Below is a round-up of the latest from the Battle for the Constitution: a special project on the constitutional debates in American life, in partnership with The Atlantic.
The Anti-abortion Movement Will Win Even If It Loses
By Mary Ziegler, professor at the Florida State University College of Law
Legal scholar Mary Ziegler argues that a Supreme Court ruling against Texas’s recent abortion law, Senate Bill 8, would not indicate that the Court will continue to preserve its decision in Roe v. Wade (1973). Rather, Ziegler says, the Court will likely reverse or roll back Roe in the upcoming Dobbs v. Jackson Women’s Health Organization case, in which it will consider the constitutionality of a Mississippi law banning most abortions after the first fifteen weeks of pregnancy.
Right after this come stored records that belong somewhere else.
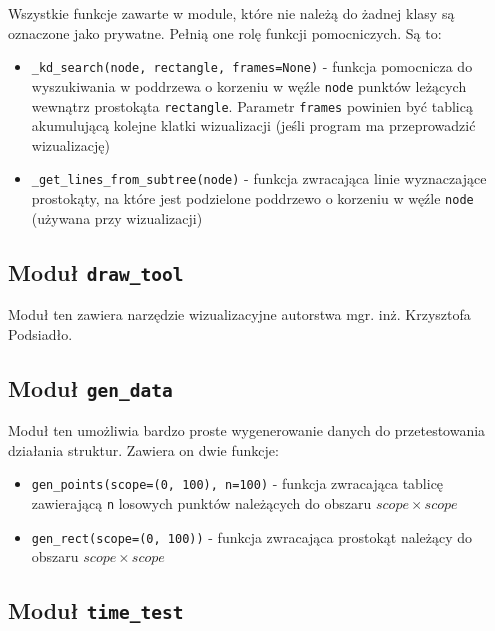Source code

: \documentclass{article}
\begin{document}
Wszystkie funkcje zawarte w module, które nie należą do żadnej klasy są oznaczone jako prywatne. Pełnią one rolę funkcji pomocniczych. Są to:
\begin{itemize}
    \item \texttt{\_kd\_search(node, rectangle, frames=None)} - funkcja pomocnicza do wyszukiwania w poddrzewa o korzeniu w węźle \texttt{node} punktów leżących wewnątrz prostokąta \texttt{rectangle}. Parametr \texttt{frames} powinien być tablicą akumulującą kolejne klatki wizualizacji (jeśli program ma przeprowadzić wizualizację) 
    
    \item \texttt{\_get\_lines\_from\_subtree(node)} - funkcja zwracająca linie wyznaczające prostokąty, na które jest podzielone poddrzewo o korzeniu w węźle \texttt{node} (używana przy wizualizacji)
\end{itemize}

\subsection{Moduł \texttt{draw\_tool}}

Moduł ten zawiera narzędzie wizualizacyjne autorstwa mgr. inż. Krzysztofa Podsiadło.

\subsection{Moduł \texttt{gen\_data}}

Moduł ten umożliwia bardzo proste wygenerowanie danych do przetestowania działania struktur. Zawiera on dwie funkcje:
\begin{itemize}
    \item \texttt{gen\_points(scope=(0, 100), n=100)} - funkcja zwracająca tablicę zawierającą \texttt{n} losowych punktów należących do obszaru $scope \times scope$
    
    \item \texttt{gen\_rect(scope=(0, 100))} - funkcja zwracająca prostokąt należący do obszaru $scope \times scope$
\end{itemize}

\subsection{Moduł \texttt{time\_test}}
\label{time_test}
\end{document}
No, Really, the Right to an Abortion Is Supported by the Text and History of the Constitution
By David H. Gans, director of the Human Rights, Civil Rights, & Citizenship program at the Constitutional Accountability Center
Constitutional scholar David H. Gans argues that, contrary to claims by conservative originalists, an originalist reading of the Fourteenth Amendment provides a strong basis for women’s abortion rights. The Fourteenth Amendment as originally understood, he says, safeguarded the rights to bodily integrity, establishing a family, and reproductive liberty, which is demonstrated by the legislative debates surrounding the amendment’s framing.